Racial bias present in ride share pricing algorithms: study

June 14, 2020

Article by Shannon Mallard of The GW Hatchet

[GW] School of Engineering and Applied Science researchers found evidence of racial bias in the algorithms ride share companies use to price fares, according to a study published last week.
 
The study shows that factors like race, ethnicity, age, housing prices and education level can influence the algorithms that determine fares for services like Uber and Lyft. The authors, assistant professor of computer science Aylin Caliskan and graduate teaching assistant Akshat Pandey, said in an interview with the technology publication Venture Beat that the data used to develop “dynamic pricing” algorithms – which adjust rates based on variables like location and route length – could result in discriminatory pricing practices.
 
“When machine learning is applied to social data, the algorithms learn the statistical regularities of the historical injustices and social biases embedded in these data sets,” Caliskan and Pandey said in the interview.
 
The authors analyzed a ride share data sample from Chicago, choosing the city because local officials recently adopted a law requiring ride-hailing apps to disclose fare prices, according to the study.
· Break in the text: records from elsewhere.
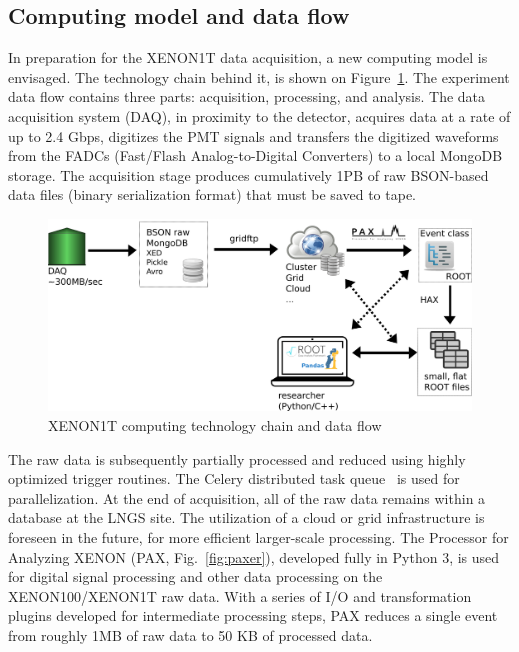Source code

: \documentclass[a4paper]{jpconf}
\begin{document}
\subsection{Computing model and data flow}
In preparation for the XENON1T data acquisition, a new computing model is envisaged. 
The technology chain behind it, is shown on Figure~\ref{fig:XENON1T_flow}.
The experiment data flow contains three parts: acquisition, processing, and analysis. 
The data acquisition system (DAQ), in proximity to the detector, acquires data at a rate of up to 2.4 Gbps, digitizes the PMT signals
and transfers the digitized waveforms from the FADCs (Fast/Flash Analog-to-Digital Converters)
to a local MongoDB storage. The acquisition stage produces cumulatively 1PB of raw BSON-based data
files (binary serialization format) that must be saved to tape.
\begin{figure}[!b]
 \centering
\begin{center}
\includegraphics[width=0.8\linewidth]{./graphics/XENON1T_flow1.png}
\caption{XENON1T computing technology chain and data flow}
\label{fig:XENON1T_flow}
\end{center}
\end{figure}
The raw data is subsequently partially processed and reduced using highly optimized trigger routines.
The Celery distributed task queue~\cite{solem2014celery} is used for parallelization. 
At the end of
acquisition, all of the raw data remains within a database at the LNGS site. The utilization of a cloud or grid infrastructure is foreseen in the future, for more efficient larger-scale processing.
The Processor for Analyzing XENON (PAX, Fig.~\ref{fig:paxer}), developed fully in Python 3, is used for digital signal processing and other data processing on the XENON100/XENON1T raw data.
With a series of I/O and transformation plugins developed for intermediate processing steps, PAX reduces a single event from roughly 1MB
of raw data to 50 KB of processed data. 
\end{document}
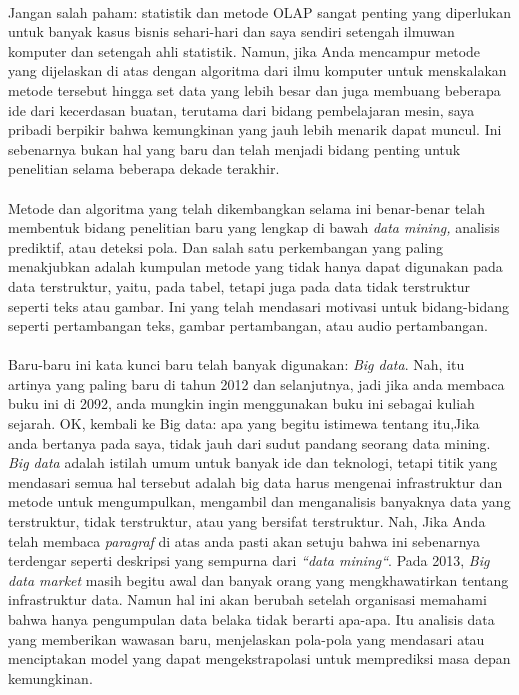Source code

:    \paragraph{}       Jangan salah paham: statistik dan metode OLAP sangat penting yang diperlukan untuk banyak kasus bisnis sehari-hari dan saya sendiri setengah ilmuwan komputer dan setengah ahli statistik. Namun, jika Anda mencampur metode yang dijelaskan di atas dengan algoritma dari ilmu komputer untuk menskalakan metode tersebut hingga set data yang lebih besar dan juga membuang beberapa ide dari kecerdasan buatan, terutama dari bidang pembelajaran mesin, saya pribadi berpikir bahwa kemungkinan yang jauh lebih menarik dapat muncul. Ini sebenarnya bukan hal yang baru dan telah menjadi bidang penting untuk penelitian selama beberapa dekade terakhir.
   
   \paragraph{}  Metode dan algoritma yang telah dikembangkan selama ini benar-benar telah membentuk bidang penelitian baru yang lengkap di bawah \textit{data mining,} analisis prediktif, atau deteksi pola. Dan salah satu perkembangan yang paling menakjubkan adalah kumpulan metode yang tidak hanya dapat digunakan pada data terstruktur, yaitu, pada tabel, tetapi juga pada data tidak terstruktur seperti teks atau gambar. Ini yang telah mendasari motivasi untuk bidang-bidang seperti pertambangan teks, gambar pertambangan, atau audio pertambangan. 
   
   \paragraph{} Baru-baru ini kata kunci baru telah banyak digunakan: \textit{Big data}. Nah, itu artinya yang paling baru di tahun 2012 dan selanjutnya, jadi jika anda membaca buku ini di 2092, anda mungkin ingin menggunakan buku ini sebagai kuliah sejarah. OK, kembali ke Big data: apa yang begitu istimewa tentang itu,Jika anda bertanya pada saya, tidak jauh dari sudut pandang seorang data mining. \textit{Big data} adalah istilah umum untuk banyak ide dan teknologi, tetapi titik yang mendasari semua hal tersebut adalah big data harus mengenai infrastruktur dan metode untuk mengumpulkan, mengambil dan menganalisis banyaknya data yang terstruktur, tidak terstruktur, atau yang bersifat terstruktur. Nah, Jika Anda telah membaca \textit{paragraf }di atas anda pasti akan setuju bahwa ini sebenarnya terdengar seperti deskripsi yang sempurna dari \textit{“data mining“}. Pada 2013, \textit{Big data market }masih begitu awal dan banyak orang yang mengkhawatirkan tentang infrastruktur data. Namun hal ini akan berubah setelah organisasi memahami bahwa hanya pengumpulan data belaka tidak berarti apa-apa. Itu analisis data yang memberikan wawasan baru, menjelaskan pola-pola yang mendasari atau menciptakan model yang dapat mengekstrapolasi untuk memprediksi masa depan kemungkinan.
   
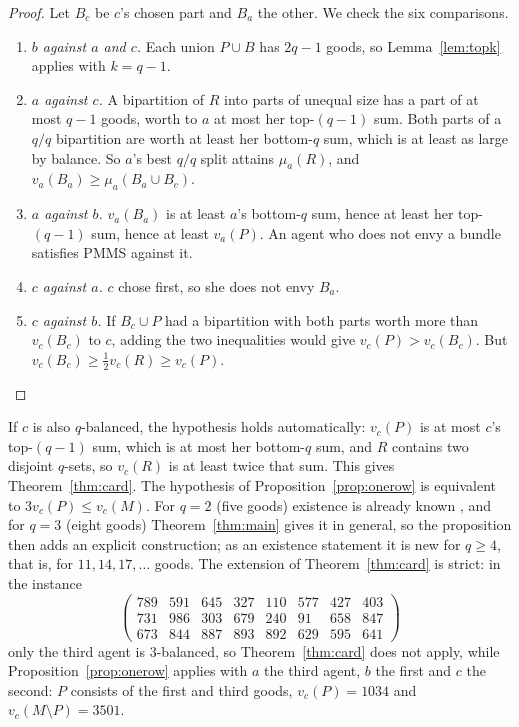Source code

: \documentclass[11pt,a4paper]{article}
\theoremstyle{remark}
\newcommand{\mms}{\mu}
\begin{document}
\begin{proof}
Let $B_c$ be $c$'s chosen part and $B_a$ the other. We check the six comparisons.
\begin{enumerate}[label=(\roman*)]
\item \emph{$b$ against $a$ and $c$.} Each union $P\cup B$ has $2q-1$ goods, so Lemma~\ref{lem:topk} applies with $k=q-1$.
\item \emph{$a$ against $c$.} A bipartition of $R$ into parts of unequal size has a part of at most $q-1$ goods, worth to $a$ at most her top-$(q-1)$ sum. Both parts of a $q/q$ bipartition are worth at least her bottom-$q$ sum, which is at least as large by balance. So $a$'s best $q/q$ split attains $\mms_a(R)$, and $v_a(B_a)\ge\mms_a(B_a\cup B_c)$.
\item \emph{$a$ against $b$.} $v_a(B_a)$ is at least $a$'s bottom-$q$ sum, hence at least her top-$(q-1)$ sum, hence at least $v_a(P)$. An agent who does not envy a bundle satisfies PMMS against it.
\item \emph{$c$ against $a$.} $c$ chose first, so she does not envy $B_a$.
\item \emph{$c$ against $b$.} If $B_c\cup P$ had a bipartition with both parts worth more than $v_c(B_c)$ to $c$, adding the two inequalities would give $v_c(P)>v_c(B_c)$. But $v_c(B_c)\ge \tfrac12 v_c(R)\ge v_c(P)$. \qedhere
\end{enumerate}
\end{proof}

If $c$ is also $q$-balanced, the hypothesis holds automatically: $v_c(P)$ is at most $c$'s top-$(q-1)$ sum, which is at most her bottom-$q$ sum, and $R$ contains two disjoint $q$-sets, so $v_c(R)$ is at least twice that sum. This gives Theorem~\ref{thm:card}. The hypothesis of Proposition~\ref{prop:onerow} is equivalent to $3v_c(P)\le v_c(M)$. For $q=2$ (five goods) existence is already known \cite{AMN20}, and for $q=3$ (eight goods) Theorem~\ref{thm:main} gives it in general, so the proposition then adds an explicit construction; as an existence statement it is new for $q\ge4$, that is, for $11, 14, 17,\dots$ goods. The extension of Theorem~\ref{thm:card} is strict: in the instance
\[\begin{pmatrix}789&591&645&327&110&577&427&403\\731&986&303&679&240&91&658&847\\673&844&887&893&892&629&595&641\end{pmatrix}\]
only the third agent is $3$-balanced, so Theorem~\ref{thm:card} does not apply, while Proposition~\ref{prop:onerow} applies with $a$ the third agent, $b$ the first and $c$ the second: $P$ consists of the first and third goods, $v_c(P)=1034$ and $v_c(M\setminus P)=3501$.
\end{document}
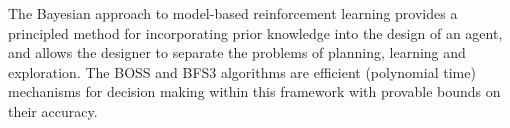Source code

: The Bayesian approach to model-based reinforcement learning provides a principled method for incorporating prior knowledge into the design of an agent, and allows the designer to separate the problems of planning, learning and exploration.  The BOSS and BFS3 algorithms are efficient (polynomial time) mechanisms for decision making within this framework with provable bounds on their accuracy. 


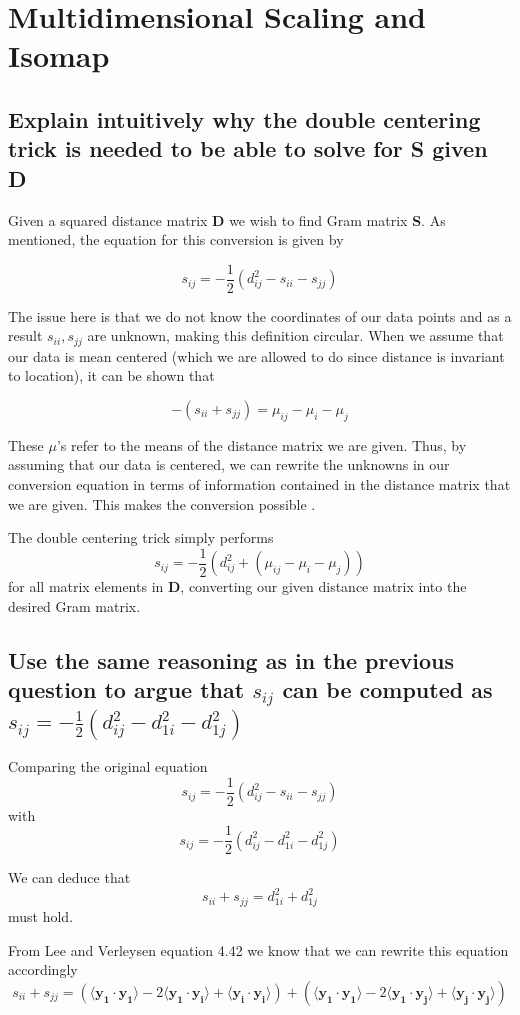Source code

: \documentclass[11pt,a4paper,landscape]{article}
\begin{document}
\section{Multidimensional Scaling and Isomap}

\subsection{Explain intuitively why the double centering trick is needed to be able to solve for S given D}

Given a squared distance matrix \textbf{D} we wish to find Gram matrix \textbf{S}. As mentioned, the equation for this conversion is given by

$$ s_{ij} = -\frac{1}{2}(d^{2}_{ij} - s_{ii} - s_{jj})$$

The issue here is that we do not know the coordinates of our data points and as a result $s_{ii}, s_{jj}$ are unknown, making this definition circular. When we assume that our data is mean centered (which we are allowed to do since distance is invariant to location), it can be shown that

$$ -(s_{ii} + s_{jj}) = \mu_{ij} - \mu_{i} - \mu_{j} $$

These $\mu$'s refer to the means of the distance matrix we are given. Thus, by assuming that our data is centered, we can rewrite the unknowns in our conversion equation in terms of information contained in the distance matrix that we are given. This makes the conversion possible \cite{book}.

The double centering trick simply performs $$ s_{ij} = -\frac{1}{2}(d^{2}_{ij} +( \mu_{ij} - \mu_{i} - \mu_{j}))$$ for all matrix elements in \textbf{D}, converting our given distance matrix into the desired Gram matrix.


\subsection{Use the same reasoning as in the previous question to argue that $s_{ij}$ can be computed as $s_{ij} = -\frac{1}{2}(d_{ij}^{2} - d_{1i}^{2} - d_{1j}^{2})$}

Comparing the original equation
$$ s_{ij} = -\frac{1}{2}(d^{2}_{ij} - s_{ii} - s_{jj})$$
with
$$s_{ij} = -\frac{1}{2}(d_{ij}^{2} - d_{1i}^{2} - d_{1j}^{2})$$

We can deduce that
$$s_{ii} + s_{jj} = d_{1i}^{2} + d_{1j}^{2}$$
must hold.\newline

From Lee and Verleysen \cite{book} equation 4.42 we know that we can rewrite this equation accordingly
$$ s_{ii} + s_{jj} = (\langle \mathbf{y_{1}} \cdot \mathbf{y_{1}} \rangle - 2\langle \mathbf{y_{1}} \cdot \mathbf{y_{i}} \rangle + \langle \mathbf{y_{i}} \cdot \mathbf{y_{i}} \rangle) + (\langle \mathbf{y_{1}} \cdot \mathbf{y_{1}} \rangle - 2\langle \mathbf{y_{1}} \cdot \mathbf{y_{j}} \rangle + \langle \mathbf{y_{j}} \cdot \mathbf{y_{j}} \rangle)$$
\end{document}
The city’s ride hailing data also includes pick-up and drop-off locations that the researchers correlated with data from the U.S. Census Bureau’s American Community Survey, the study states.
 
The study shows that fares were higher for drop-offs in neighborhoods with large non-White populations. The authors found an increase in ride-share prices when riders received a high school education or less, lived in homes priced under the Chicago median or were picked up or dropped off in neighborhoods with a low percentage of residents over 40, according to the study.
 
“Our findings imply that using dynamic pricing can lead to biases based on the demographics of neighborhoods where ride-hailing is most popular,” Caliskan and Pandey said. “If neighborhoods with more young people use ride-hailing applications more, getting picked up or dropped off in those neighborhoods will cost more, as in our findings for the city of Chicago.”